Col senno del poi è facile registrare che il polo cittadino Cosenza – Rende, che grazie al TelCal sarebbe dovuto diventare un integratore di nuove professionalità, non è affatto in grado di bloccare i trasferimenti dei giovani laureati calabresi e, tra loro, degli informatici che l’università continuamente produce. Il polo cittadino, semmai, è quello che si preoccupa di formare e far crescere professionisti avanzati che lavoreranno, spesso insoddisfatti, fuori dal mezzogiorno. Quest’ultimo è da loro considerato invivibile a causa delle reti clientelari che ne influenzano gli aspetti relazionali e produttivi. Trasferirsi vuol dire anche sottrarsi da questa cappa che li soffoca.

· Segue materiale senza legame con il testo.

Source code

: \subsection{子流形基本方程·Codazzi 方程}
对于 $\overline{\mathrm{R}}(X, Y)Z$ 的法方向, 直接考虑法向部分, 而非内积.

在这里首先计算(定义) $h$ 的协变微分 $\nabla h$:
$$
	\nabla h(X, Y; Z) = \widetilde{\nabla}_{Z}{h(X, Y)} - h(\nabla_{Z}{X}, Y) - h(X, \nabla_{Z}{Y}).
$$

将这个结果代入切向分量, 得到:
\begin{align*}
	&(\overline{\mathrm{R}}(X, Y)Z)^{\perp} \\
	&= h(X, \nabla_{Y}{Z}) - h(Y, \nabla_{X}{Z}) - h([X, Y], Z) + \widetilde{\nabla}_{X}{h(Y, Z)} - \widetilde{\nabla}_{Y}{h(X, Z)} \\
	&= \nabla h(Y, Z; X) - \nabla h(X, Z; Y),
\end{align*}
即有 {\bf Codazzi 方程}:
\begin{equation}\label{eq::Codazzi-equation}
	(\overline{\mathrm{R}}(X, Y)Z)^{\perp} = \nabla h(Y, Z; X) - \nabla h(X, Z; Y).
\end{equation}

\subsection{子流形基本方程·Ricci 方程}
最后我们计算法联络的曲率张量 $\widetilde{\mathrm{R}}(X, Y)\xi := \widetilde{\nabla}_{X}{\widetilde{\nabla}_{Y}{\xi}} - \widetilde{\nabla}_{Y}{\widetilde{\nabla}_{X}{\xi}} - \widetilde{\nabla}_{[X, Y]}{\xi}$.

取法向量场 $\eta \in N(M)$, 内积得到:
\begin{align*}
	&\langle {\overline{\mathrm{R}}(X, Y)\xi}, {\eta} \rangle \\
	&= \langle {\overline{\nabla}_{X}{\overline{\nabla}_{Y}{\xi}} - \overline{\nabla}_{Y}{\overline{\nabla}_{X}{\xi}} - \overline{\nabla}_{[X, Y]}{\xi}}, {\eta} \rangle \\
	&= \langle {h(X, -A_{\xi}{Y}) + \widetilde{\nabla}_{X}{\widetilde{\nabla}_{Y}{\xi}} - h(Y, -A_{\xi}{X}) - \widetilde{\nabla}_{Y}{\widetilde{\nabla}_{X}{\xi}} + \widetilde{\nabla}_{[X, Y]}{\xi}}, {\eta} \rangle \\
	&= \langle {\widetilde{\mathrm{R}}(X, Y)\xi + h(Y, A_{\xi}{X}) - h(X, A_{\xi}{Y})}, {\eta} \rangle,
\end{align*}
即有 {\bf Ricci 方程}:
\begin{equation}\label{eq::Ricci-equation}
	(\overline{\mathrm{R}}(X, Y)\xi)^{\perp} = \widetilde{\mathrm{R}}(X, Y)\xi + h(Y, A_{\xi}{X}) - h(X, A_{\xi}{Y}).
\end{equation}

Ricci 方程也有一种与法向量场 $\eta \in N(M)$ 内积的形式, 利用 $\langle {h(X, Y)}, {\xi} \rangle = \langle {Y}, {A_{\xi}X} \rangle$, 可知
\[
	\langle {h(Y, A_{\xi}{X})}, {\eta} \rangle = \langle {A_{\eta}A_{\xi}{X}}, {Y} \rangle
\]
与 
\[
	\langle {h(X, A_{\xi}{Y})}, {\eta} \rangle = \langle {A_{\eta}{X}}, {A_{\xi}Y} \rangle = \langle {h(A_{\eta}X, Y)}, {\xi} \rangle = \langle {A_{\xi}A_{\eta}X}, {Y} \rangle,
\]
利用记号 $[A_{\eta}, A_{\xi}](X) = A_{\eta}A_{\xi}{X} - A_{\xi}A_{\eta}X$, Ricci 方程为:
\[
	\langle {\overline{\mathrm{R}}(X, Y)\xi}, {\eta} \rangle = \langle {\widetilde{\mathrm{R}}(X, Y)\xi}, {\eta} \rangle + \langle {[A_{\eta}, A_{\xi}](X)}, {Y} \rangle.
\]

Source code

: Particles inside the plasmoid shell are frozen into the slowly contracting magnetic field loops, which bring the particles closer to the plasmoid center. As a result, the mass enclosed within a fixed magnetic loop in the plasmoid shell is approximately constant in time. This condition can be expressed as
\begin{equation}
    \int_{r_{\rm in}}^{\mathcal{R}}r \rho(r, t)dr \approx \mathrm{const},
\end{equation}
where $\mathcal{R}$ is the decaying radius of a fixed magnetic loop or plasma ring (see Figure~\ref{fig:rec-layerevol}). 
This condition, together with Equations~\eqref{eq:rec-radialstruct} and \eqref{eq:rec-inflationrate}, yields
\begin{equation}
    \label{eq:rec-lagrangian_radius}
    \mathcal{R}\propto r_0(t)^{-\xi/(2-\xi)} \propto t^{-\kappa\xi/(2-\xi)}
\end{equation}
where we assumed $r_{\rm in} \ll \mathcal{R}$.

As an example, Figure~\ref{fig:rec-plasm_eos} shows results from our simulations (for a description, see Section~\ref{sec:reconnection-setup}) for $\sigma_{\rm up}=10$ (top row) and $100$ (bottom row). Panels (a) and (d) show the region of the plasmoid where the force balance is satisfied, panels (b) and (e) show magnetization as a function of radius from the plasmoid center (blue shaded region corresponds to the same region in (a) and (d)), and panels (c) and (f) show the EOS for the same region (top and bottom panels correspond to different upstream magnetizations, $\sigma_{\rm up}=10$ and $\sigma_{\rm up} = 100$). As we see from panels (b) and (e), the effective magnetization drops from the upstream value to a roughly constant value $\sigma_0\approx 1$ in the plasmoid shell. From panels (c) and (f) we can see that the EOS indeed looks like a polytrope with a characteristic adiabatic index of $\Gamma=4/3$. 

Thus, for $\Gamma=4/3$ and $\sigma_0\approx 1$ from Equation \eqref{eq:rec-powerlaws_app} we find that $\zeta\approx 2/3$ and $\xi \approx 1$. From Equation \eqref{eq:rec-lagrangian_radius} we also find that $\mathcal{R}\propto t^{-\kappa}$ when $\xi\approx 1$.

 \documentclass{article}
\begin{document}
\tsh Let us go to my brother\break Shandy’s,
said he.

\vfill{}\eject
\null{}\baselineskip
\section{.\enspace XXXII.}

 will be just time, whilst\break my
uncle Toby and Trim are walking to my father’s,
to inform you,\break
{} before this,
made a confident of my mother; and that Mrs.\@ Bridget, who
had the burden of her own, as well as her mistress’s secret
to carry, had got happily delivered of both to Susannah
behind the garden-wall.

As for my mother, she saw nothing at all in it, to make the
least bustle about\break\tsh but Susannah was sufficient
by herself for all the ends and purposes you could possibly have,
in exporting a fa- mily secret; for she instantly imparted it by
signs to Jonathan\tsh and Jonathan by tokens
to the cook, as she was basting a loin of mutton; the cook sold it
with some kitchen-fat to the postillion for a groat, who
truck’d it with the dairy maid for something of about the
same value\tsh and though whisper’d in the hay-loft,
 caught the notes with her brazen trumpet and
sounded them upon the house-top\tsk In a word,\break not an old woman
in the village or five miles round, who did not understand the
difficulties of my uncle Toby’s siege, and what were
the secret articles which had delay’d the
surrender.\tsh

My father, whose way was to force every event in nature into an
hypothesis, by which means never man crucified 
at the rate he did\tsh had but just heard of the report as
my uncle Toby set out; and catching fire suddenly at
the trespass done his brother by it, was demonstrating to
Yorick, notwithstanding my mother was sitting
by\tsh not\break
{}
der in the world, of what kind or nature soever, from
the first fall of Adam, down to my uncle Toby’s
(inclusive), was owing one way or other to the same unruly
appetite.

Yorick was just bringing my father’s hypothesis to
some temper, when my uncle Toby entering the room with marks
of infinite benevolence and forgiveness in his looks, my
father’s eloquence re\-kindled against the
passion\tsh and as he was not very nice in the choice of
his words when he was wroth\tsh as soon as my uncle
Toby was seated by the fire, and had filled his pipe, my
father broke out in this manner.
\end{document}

In un rapporto Svimez di qualche anno fa si parlava di “tsunami” per illustrare le dinamiche demografiche del mezzogiorno e i giovani venivano definiti come una “emergenza”. Sempre la Svimez rilevava nel 2011 che «nel sud si concentra il 60% delle perdite di lavoro determinate dalla crisi!». Insomma, dal punto di vista dello sviluppo economico il cavallo sta per stramazzare al suolo e gli indicatori stanno lì a registrare la perdita d’ossigeno e l’imminente caduta. Tuttavia resta vivo il sospetto che questo stato emergenziale permanente resti funzionale alle traiettorie di sviluppo che contraddittoriamente caratterizzano il sistema economico nazionale e legittimano al contempo «il nucleo di alta burocrazia, che tiene sempre saldamente in pugno il controllo del mercato del lavoro e dei capitali» su cui già Augusto Graziani aveva posto la sua attenzione[4].